Data excerpts:

-=-=-

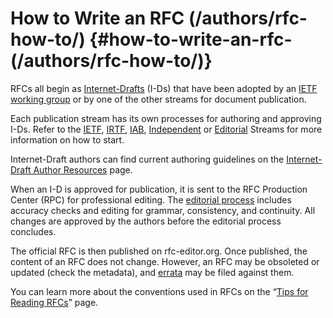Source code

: # How to Write an RFC (/authors/rfc-how-to/) {#how-to-write-an-rfc-(/authors/rfc-how-to/)}

RFCs all begin as [Internet-Drafts](https://authors.ietf.org/#introducing-internet-drafts) (I-Ds) that have been adopted by an [IETF working group](https://www.ietf.org/process/wgs/) or by one of the other streams for document publication.

Each publication stream has its own processes for authoring and approving I-Ds. Refer to the [IETF](https://www.ietf.org/process/), [IRTF](https://www.irtf.org/), [IAB](https://www.iab.org/role/evaluating-new-work-proposals/), [Independent](https://docs.google.com/document/d/1GIzY1ZT_PJTOxacaFkAauUZ2p3eMPtui_v5RKORjyiw/edit#heading=h.y5hej3hkyt7v) or [Editorial](https://datatracker.ietf.org/edwg/rswg/about/) Streams for more information on how to start.

Internet-Draft authors can find current authoring guidelines on the [Internet-Draft Author Resources](https://authors.ietf.org/) page.

When an I-D is approved for publication, it is sent to the RFC Production Center (RPC) for professional editing. The [editorial process](https://docs.google.com/document/d/1GIzY1ZT_PJTOxacaFkAauUZ2p3eMPtui_v5RKORjyiw/edit#heading=h.voazx5oztalq) includes accuracy checks and editing for grammar, consistency, and continuity. All changes are approved by the authors before the editorial process concludes.

The official RFC is then published on rfc-editor.org. Once published, the content of an RFC does not change. However, an RFC may be obsoleted or updated (check the metadata), and [errata](/series/rfc-errata/) may be filed against them.

You can learn more about the conventions used in RFCs on the “[Tips for Reading RFCs](/series/rfc-tips/)” page.
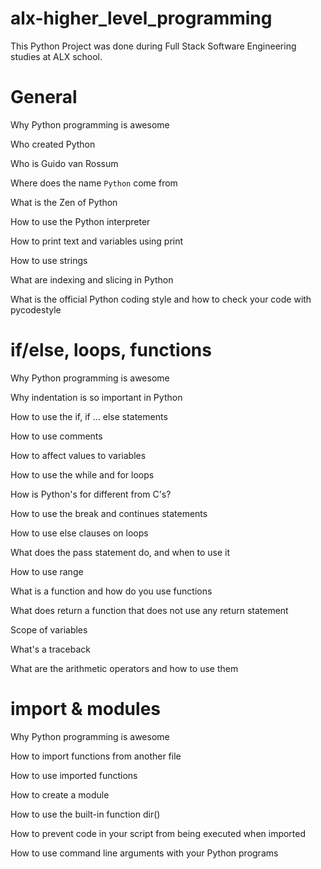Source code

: # alx-higher_level_programming

This Python Project was done during Full Stack Software Engineering studies at ALX school.

# General

Why Python programming is awesome

Who created Python

Who is Guido van Rossum

Where does the name `Python` come from

What is the Zen of Python

How to use the Python interpreter

How to print text and variables using print

How to use strings

What are indexing and slicing in Python

What is the official Python coding style and how to check your code with pycodestyle

# if/else, loops, functions

Why Python programming is awesome

Why indentation is so important in Python

How to use the if, if ... else statements

How to use comments

How to affect values to variables

How to use the while and for loops

How is Python's for different from C's?

How to use the break and continues statements

How to use else clauses on loops

What does the pass statement do, and when to use it

How to use range

What is a function and how do you use functions

What does return a function that does not use any return statement

Scope of variables

What's a traceback

What are the arithmetic operators and how to use them

# import & modules

Why Python programming is awesome

How to import functions from another file

How to use imported functions

How to create a module

How to use the built-in function dir()

How to prevent code in your script from being executed when imported

How to use command line arguments with your Python programs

-=-=-

→ Assignment: Reproduce only the lines above, starting at the line with "Who created Python" and ending at the line with "How to use comments", exactly as written.

→ Answer to this exercise:
Who created Python

Who is Guido van Rossum

Where does the name `Python` come from

What is the Zen of Python

How to use the Python interpreter

How to print text and variables using print

How to use strings

What are indexing and slicing in Python

What is the official Python coding style and how to check your code with pycodestyle

# if/else, loops, functions

Why Python programming is awesome

Why indentation is so important in Python

How to use the if, if ... else statements

How to use comments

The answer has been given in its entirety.